### WHAT IS NEEDED
With both ends included, transcribe exactly the records below from their first line to the line that contains "de null\) se".

(Recorded data)

• • •

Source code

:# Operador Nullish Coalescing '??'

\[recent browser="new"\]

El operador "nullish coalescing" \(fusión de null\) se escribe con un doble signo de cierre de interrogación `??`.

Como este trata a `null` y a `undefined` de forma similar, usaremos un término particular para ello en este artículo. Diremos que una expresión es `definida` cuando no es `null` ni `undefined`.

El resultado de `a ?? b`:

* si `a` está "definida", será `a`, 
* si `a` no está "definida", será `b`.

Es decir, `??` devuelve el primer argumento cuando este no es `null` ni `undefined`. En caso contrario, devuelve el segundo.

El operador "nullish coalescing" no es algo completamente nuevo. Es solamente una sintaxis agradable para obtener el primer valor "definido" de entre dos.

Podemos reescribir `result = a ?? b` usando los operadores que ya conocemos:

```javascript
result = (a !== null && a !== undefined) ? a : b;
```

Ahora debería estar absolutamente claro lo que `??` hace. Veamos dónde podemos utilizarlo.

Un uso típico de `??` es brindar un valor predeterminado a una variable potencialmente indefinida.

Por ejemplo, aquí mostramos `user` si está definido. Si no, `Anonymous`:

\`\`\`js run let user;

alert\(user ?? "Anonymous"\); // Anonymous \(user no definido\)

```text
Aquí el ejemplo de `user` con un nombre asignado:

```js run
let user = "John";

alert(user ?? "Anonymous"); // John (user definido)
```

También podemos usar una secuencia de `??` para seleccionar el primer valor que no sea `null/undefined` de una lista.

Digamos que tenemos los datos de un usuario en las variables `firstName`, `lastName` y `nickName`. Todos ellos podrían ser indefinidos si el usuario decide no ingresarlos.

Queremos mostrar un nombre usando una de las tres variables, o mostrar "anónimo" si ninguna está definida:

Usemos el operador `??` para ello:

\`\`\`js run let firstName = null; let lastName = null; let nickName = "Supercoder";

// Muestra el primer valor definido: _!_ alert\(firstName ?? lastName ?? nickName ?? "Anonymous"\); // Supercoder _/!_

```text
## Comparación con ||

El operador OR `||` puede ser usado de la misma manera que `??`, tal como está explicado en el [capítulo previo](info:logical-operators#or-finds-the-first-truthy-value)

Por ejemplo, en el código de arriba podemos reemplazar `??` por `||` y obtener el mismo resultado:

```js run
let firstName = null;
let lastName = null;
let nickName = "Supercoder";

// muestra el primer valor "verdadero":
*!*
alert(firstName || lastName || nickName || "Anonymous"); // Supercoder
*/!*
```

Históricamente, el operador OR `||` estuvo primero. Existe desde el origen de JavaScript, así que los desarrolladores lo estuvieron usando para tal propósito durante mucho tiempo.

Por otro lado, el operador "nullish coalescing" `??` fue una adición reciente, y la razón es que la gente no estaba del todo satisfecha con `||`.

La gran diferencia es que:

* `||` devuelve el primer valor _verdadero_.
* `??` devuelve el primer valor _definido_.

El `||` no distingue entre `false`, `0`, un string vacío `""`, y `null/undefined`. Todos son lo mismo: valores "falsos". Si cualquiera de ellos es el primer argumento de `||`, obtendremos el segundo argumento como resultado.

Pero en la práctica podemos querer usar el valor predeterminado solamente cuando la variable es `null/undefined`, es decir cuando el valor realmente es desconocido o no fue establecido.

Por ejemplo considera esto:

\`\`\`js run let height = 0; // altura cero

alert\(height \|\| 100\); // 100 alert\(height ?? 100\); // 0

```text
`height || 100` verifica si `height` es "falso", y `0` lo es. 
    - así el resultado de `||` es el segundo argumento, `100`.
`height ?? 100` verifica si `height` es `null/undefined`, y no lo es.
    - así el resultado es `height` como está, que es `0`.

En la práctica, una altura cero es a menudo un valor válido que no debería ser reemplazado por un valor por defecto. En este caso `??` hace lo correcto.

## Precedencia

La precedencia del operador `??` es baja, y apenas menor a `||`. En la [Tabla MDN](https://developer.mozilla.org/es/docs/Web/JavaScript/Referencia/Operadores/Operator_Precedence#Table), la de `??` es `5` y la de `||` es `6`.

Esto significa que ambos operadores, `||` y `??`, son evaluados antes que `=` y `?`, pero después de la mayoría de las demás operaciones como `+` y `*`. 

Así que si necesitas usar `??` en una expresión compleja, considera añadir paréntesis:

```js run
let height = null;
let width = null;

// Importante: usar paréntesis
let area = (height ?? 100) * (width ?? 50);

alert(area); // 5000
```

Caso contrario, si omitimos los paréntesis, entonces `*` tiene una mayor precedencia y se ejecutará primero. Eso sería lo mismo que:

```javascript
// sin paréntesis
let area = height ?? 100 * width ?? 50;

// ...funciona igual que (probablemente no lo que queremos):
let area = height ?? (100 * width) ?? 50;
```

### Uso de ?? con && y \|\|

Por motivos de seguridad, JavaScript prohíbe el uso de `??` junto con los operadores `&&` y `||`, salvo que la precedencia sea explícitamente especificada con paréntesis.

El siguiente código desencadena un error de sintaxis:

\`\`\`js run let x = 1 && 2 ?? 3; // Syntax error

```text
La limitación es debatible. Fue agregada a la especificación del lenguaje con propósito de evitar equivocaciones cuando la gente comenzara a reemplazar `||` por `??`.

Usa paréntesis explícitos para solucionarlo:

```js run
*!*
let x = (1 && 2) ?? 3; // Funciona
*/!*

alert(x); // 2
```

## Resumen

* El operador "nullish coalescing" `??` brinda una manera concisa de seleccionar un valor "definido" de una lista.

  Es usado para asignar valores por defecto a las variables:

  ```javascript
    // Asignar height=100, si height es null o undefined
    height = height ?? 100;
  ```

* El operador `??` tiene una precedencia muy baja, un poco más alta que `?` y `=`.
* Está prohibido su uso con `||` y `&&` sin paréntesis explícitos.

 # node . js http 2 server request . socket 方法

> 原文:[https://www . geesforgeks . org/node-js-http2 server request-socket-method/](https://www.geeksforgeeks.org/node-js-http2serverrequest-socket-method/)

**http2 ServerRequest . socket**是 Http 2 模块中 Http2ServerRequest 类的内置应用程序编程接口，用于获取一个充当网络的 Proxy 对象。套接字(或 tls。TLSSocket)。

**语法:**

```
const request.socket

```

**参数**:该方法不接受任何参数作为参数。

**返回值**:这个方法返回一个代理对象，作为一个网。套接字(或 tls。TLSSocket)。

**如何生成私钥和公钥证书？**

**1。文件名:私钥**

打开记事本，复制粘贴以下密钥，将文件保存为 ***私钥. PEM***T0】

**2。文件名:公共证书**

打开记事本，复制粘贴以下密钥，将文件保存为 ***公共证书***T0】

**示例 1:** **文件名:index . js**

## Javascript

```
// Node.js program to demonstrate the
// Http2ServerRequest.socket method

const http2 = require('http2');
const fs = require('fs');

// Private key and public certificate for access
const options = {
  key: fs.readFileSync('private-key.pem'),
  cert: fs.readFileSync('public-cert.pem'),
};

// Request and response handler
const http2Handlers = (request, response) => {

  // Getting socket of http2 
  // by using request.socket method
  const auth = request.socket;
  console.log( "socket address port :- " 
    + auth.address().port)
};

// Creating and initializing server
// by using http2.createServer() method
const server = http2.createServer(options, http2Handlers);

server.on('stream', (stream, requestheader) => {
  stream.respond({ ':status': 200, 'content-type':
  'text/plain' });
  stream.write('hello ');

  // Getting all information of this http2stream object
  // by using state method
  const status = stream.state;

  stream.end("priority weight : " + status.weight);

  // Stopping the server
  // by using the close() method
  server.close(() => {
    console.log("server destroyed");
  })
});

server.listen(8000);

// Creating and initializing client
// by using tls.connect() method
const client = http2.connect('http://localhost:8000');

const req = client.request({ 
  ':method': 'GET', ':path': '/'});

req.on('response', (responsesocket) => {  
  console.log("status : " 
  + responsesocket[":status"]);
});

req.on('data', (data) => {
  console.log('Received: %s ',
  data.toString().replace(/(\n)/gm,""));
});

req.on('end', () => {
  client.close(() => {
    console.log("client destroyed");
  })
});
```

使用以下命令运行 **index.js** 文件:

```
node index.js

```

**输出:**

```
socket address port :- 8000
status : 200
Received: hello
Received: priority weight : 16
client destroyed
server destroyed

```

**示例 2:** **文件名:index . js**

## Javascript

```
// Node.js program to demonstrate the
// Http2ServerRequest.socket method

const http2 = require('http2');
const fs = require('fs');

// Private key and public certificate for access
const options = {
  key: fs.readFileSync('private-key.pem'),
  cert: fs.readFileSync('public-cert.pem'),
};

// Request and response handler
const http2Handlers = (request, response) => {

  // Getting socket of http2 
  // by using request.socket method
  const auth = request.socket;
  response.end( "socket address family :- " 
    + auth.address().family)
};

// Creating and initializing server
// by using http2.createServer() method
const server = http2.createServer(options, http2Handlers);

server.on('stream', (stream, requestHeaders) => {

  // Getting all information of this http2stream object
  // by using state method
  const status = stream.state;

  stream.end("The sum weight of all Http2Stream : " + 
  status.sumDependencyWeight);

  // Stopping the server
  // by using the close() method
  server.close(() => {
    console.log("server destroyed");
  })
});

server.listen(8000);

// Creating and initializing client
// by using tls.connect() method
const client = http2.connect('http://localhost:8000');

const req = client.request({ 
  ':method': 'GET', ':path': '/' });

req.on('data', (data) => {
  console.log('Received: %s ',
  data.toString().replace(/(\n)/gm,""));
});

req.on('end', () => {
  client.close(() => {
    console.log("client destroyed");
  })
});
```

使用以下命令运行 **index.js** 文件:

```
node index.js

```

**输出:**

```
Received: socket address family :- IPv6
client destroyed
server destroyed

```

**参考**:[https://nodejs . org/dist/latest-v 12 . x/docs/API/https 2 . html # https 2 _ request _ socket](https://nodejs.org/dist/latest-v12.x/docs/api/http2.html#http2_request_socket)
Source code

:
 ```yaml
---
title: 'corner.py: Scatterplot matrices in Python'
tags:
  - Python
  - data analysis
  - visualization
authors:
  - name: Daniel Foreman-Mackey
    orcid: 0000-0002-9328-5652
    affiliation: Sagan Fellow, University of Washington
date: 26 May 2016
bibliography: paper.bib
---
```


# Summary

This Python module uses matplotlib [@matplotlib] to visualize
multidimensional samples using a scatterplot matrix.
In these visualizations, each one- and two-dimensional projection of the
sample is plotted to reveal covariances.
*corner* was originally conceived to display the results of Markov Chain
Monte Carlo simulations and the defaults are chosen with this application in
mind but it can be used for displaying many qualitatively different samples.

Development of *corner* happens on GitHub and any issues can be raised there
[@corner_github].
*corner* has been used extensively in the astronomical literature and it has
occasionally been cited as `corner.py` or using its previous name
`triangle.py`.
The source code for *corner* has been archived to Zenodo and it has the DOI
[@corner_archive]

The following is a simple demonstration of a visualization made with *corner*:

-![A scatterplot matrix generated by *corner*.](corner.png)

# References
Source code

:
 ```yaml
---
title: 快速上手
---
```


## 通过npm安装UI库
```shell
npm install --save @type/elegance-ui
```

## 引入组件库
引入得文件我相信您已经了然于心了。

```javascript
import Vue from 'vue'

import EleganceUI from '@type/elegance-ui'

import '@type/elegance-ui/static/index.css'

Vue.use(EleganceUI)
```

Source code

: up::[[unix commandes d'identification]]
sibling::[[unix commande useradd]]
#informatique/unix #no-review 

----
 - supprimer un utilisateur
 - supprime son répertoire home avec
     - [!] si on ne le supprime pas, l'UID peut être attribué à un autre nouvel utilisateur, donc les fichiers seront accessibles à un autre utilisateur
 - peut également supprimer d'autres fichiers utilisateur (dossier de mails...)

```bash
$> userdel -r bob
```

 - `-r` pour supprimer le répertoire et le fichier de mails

• • •

### TASK RESPONSE
Source code

:# Operador Nullish Coalescing '??'

\[recent browser="new"\]

El operador "nullish coalescing" \(fusión de null\) se escribe con un doble signo de cierre de interrogación `??`.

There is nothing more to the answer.